During the official season, the team spends approximately 30 hours each week training and caring for Ralphie, during the off season, it’s about 10-15 hours a week.
“Our workouts are about two to two and a half hours long. We do two days of strength training and sprints in addition to two or three days with Ralphie,” Rukavina said.
The workouts contain plenty of running and weightlifting. They do sprints ranging from 50 yards to 300 yards and all the major Olympic lifts.
“There are a lot of us that do workouts on our own, just to add to what we are already training,” Deyja Enriquez added.
When running with Ralphie, five people are responsible for running alongside her, and one person is in charge of shutting her trailer door. The other handlers are positioned around the field to ensure that her path is free of obstructions.
“The guy in the back is ‘loop.’ He’s in charge of slowing her down for us. The guy on her front right side is ‘spin;’ before the run you’ll see he starts [on] one side of her pen and then will spin, literally, in front of her and get onto her other side. He is on her inside, so on the curves he’ll pull her to turn her,” Enriquez explained.
The two handlers stationed by her midsection are there to help turn her, but also to fill in if somebody in the front falls. Where a handler is positioned on a run depends both on skill level and seniority.
“I run more up front, I’m not big enough or strong enough to run loop,” Rukavina said.
The team members also take time out of their busy schedules to go to Ralphie’s ranch and care for her, as well as Ralphie IV, who is close by. As handlers, these students are responsible for much more than just keeping in shape to run with Ralphie.

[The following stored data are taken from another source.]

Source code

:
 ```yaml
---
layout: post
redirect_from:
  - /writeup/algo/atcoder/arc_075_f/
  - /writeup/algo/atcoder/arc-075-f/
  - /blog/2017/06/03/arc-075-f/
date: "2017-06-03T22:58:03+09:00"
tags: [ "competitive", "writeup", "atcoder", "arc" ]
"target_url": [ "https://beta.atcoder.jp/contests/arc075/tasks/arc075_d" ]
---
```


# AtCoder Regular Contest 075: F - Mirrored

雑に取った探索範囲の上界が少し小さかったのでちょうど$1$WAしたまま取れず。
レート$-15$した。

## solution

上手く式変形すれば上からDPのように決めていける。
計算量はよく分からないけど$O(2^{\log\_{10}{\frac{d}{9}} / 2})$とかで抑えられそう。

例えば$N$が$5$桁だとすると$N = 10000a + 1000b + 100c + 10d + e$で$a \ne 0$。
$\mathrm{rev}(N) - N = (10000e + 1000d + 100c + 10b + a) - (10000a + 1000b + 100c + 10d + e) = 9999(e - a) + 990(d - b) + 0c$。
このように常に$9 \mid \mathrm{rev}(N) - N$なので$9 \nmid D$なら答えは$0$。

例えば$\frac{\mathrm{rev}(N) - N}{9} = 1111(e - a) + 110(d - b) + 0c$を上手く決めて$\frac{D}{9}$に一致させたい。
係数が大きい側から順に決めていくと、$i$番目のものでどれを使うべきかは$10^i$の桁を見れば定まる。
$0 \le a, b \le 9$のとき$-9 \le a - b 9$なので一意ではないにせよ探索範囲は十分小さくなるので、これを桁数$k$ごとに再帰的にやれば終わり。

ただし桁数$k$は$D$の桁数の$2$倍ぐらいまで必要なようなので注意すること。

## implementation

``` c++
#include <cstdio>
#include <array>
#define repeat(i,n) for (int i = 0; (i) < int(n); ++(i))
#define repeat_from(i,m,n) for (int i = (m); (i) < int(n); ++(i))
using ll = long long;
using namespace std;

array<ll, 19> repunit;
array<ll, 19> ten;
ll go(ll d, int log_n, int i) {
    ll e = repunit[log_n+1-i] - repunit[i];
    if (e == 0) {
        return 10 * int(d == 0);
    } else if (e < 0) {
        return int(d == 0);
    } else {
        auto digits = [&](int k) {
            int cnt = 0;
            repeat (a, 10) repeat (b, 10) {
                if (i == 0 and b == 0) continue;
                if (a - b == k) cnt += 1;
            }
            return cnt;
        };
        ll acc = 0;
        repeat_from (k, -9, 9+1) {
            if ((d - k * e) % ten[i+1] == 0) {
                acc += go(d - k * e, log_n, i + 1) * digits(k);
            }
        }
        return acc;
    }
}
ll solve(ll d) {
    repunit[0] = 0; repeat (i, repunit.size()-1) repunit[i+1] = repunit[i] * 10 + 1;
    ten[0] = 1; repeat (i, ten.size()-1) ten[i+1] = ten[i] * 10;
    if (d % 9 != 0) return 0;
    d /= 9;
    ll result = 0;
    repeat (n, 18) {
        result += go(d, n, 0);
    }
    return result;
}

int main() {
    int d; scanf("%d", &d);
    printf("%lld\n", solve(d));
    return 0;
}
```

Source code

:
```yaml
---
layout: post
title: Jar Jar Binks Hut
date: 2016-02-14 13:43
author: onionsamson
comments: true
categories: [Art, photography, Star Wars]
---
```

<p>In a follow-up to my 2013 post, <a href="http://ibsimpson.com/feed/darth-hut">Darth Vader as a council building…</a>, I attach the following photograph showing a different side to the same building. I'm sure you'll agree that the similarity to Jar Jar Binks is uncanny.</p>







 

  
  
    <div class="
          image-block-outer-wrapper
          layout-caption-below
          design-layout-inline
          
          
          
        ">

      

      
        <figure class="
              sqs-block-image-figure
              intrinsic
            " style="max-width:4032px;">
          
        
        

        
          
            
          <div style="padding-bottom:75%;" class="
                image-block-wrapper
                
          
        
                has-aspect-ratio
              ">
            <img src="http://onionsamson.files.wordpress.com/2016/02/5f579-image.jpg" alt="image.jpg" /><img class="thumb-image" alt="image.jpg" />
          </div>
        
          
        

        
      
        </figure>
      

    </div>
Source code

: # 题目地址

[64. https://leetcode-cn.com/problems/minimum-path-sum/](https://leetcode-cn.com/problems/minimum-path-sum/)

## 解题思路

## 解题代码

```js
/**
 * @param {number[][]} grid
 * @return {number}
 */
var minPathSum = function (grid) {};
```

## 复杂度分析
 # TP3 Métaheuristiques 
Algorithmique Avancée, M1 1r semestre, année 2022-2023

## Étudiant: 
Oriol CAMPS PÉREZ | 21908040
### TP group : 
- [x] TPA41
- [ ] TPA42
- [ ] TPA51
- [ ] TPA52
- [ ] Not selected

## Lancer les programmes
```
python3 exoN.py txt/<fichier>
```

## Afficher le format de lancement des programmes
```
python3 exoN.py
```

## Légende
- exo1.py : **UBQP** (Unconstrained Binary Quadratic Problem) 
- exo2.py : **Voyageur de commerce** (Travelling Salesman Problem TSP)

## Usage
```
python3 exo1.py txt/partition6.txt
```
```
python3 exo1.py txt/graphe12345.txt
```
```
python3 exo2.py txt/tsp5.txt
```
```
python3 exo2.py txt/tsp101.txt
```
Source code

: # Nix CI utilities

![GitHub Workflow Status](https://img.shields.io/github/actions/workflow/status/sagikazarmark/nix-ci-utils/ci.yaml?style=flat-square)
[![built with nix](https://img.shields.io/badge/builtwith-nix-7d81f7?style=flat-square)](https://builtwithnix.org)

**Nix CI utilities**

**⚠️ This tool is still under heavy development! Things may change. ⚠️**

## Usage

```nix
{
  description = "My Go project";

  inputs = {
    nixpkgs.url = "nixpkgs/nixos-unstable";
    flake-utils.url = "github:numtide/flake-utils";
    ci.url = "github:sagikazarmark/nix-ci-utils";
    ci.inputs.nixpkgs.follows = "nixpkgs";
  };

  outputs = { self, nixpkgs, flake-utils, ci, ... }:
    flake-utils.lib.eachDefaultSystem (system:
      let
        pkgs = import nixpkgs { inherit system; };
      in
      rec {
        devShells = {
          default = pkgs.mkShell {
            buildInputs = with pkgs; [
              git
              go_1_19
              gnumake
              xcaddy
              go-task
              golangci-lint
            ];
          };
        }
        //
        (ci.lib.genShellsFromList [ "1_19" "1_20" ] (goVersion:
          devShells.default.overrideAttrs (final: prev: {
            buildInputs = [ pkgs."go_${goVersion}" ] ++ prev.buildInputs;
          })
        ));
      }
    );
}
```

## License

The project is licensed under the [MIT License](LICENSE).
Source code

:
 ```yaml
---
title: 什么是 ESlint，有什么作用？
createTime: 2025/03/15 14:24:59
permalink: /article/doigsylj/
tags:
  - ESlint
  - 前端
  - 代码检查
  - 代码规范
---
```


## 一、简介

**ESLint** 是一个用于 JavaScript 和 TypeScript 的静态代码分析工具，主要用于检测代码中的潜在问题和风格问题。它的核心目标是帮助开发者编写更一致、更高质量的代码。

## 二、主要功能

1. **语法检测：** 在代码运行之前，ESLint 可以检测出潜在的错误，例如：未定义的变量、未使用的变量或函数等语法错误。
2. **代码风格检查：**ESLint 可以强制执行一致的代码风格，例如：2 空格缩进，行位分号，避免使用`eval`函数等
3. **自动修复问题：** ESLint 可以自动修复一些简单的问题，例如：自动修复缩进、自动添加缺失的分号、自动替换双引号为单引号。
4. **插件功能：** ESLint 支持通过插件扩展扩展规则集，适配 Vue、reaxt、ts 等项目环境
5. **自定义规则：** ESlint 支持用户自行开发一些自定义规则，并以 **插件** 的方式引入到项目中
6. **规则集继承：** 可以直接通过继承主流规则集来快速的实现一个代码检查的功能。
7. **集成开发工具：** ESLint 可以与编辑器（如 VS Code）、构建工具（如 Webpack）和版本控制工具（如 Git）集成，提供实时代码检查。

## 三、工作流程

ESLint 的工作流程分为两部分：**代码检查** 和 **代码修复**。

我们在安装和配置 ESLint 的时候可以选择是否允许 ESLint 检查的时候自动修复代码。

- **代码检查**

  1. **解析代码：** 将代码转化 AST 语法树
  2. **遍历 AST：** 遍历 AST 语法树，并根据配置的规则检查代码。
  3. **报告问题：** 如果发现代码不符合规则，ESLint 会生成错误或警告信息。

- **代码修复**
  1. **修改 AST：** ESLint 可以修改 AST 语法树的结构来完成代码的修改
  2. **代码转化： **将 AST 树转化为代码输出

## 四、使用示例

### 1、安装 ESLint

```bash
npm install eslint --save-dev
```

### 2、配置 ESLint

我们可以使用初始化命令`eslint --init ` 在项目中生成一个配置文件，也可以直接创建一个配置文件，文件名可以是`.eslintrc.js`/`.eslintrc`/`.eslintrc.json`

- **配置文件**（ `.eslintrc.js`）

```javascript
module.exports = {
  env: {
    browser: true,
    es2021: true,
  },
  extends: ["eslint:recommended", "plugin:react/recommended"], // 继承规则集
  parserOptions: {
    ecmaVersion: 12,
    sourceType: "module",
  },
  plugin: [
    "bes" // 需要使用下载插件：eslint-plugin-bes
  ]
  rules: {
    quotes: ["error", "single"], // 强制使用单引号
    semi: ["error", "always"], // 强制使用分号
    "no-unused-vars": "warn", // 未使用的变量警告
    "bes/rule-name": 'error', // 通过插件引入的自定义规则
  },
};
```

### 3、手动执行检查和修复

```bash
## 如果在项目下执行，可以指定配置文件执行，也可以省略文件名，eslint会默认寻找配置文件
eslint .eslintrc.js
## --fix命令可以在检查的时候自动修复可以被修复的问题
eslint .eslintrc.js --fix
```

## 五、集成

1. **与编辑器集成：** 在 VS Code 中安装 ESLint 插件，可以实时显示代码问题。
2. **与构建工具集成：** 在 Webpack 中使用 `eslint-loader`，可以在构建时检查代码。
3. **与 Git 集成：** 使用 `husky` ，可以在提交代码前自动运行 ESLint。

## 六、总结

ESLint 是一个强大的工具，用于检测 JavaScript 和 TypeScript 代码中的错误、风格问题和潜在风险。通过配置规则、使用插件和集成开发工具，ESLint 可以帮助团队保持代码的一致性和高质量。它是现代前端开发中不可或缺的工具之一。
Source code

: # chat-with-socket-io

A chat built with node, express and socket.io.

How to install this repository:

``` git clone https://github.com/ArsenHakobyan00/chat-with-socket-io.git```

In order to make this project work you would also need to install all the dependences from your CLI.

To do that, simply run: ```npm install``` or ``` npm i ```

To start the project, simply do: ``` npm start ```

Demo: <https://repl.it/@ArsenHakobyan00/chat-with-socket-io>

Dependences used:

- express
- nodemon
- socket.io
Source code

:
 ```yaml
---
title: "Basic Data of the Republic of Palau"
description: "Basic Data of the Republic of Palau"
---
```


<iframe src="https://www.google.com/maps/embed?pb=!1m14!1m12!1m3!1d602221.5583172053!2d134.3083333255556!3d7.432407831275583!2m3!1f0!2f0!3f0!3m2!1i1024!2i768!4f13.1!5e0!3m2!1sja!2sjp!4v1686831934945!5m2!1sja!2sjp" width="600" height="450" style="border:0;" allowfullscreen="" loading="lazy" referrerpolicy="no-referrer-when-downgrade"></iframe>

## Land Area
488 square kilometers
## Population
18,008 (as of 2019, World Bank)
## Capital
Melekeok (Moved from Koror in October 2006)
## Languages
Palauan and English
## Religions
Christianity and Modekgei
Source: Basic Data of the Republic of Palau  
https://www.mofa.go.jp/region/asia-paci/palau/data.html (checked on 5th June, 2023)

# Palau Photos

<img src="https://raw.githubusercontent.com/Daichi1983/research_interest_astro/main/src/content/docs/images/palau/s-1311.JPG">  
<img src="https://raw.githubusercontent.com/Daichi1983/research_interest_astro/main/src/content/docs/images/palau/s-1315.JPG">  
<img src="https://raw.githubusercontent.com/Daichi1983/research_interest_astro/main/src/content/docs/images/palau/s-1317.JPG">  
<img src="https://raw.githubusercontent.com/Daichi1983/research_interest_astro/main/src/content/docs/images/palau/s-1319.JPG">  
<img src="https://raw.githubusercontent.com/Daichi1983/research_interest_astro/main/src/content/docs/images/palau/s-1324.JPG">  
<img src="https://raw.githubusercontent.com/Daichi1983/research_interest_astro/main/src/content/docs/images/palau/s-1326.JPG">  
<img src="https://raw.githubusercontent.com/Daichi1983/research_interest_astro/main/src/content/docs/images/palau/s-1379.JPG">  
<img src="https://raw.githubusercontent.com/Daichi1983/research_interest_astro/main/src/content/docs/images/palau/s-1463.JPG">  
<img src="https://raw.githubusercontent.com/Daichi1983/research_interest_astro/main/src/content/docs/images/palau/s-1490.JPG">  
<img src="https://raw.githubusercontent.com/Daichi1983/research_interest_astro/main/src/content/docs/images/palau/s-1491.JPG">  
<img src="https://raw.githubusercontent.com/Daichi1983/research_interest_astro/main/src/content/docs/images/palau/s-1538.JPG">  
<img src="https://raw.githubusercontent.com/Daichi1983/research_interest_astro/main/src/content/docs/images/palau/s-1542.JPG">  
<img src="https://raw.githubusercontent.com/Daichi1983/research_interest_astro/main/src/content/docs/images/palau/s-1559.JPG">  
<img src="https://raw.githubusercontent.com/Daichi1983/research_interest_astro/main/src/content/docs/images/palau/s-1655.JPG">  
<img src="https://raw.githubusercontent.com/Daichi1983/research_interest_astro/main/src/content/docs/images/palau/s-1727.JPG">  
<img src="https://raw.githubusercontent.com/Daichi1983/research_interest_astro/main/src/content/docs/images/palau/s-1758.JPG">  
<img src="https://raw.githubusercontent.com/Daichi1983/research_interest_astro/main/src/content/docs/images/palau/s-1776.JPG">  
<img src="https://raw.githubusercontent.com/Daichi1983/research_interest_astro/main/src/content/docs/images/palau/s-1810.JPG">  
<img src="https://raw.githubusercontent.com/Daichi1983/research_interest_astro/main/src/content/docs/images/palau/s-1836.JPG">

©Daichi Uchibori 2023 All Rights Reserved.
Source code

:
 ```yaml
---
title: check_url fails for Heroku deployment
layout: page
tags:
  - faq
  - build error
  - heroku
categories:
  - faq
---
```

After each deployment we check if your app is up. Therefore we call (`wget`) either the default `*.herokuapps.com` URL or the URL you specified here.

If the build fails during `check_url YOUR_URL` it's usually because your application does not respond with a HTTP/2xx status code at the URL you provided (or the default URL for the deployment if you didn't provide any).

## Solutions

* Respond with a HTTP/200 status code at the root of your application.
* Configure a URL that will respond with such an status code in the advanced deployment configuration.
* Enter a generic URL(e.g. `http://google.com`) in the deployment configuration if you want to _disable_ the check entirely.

“We definitely play with her,” Rukavina said. “You can’t play with her like a dog. She’s a 1300-pound animal. She’s a big girl, but you can tell she doesn’t really think of us as humans and her as a buffalo. I think we are all buffalo to her. We’re her herd.”
While these students do receive a Varsity Letter for being a handler, no students are paid or given any kind of scholarship to work with Ralphie. The handlers do everything that comes with working with Ralphie voluntarily. It is a year-round commitment. The only times the team takes off are the month of December and part of June, but other than that, they are training, practicing and caring for CU’s beloved Ralphie.
The handlers are also in charge of giving each new Ralphie her real name. Known as Ralphie to the public, the Handlers call Ralphie V “Blackout,” because she was the darkest in her herd.
The Ralphie handlers, coaches and assisting staff all take pride in their program. They work year round to take care of an important symbol of CU.
“It’s the people we get to do it with on the team, we’ve become a family,” Enriquez said. “Carrying that tradition together as a family makes the program what it is.”
The importance of the Ralphie Run is evident to the handlers.
“Being a symbol for the university, the pride and tradition that we have, and the Ralphie program is 50 years old this year,” Rukavina said. “Every year, it seems like we’re doing bigger stuff, faster runs. Every year the notoriety goes up a little bit more. More people know about Ralphie, and the Ralphie handlers.”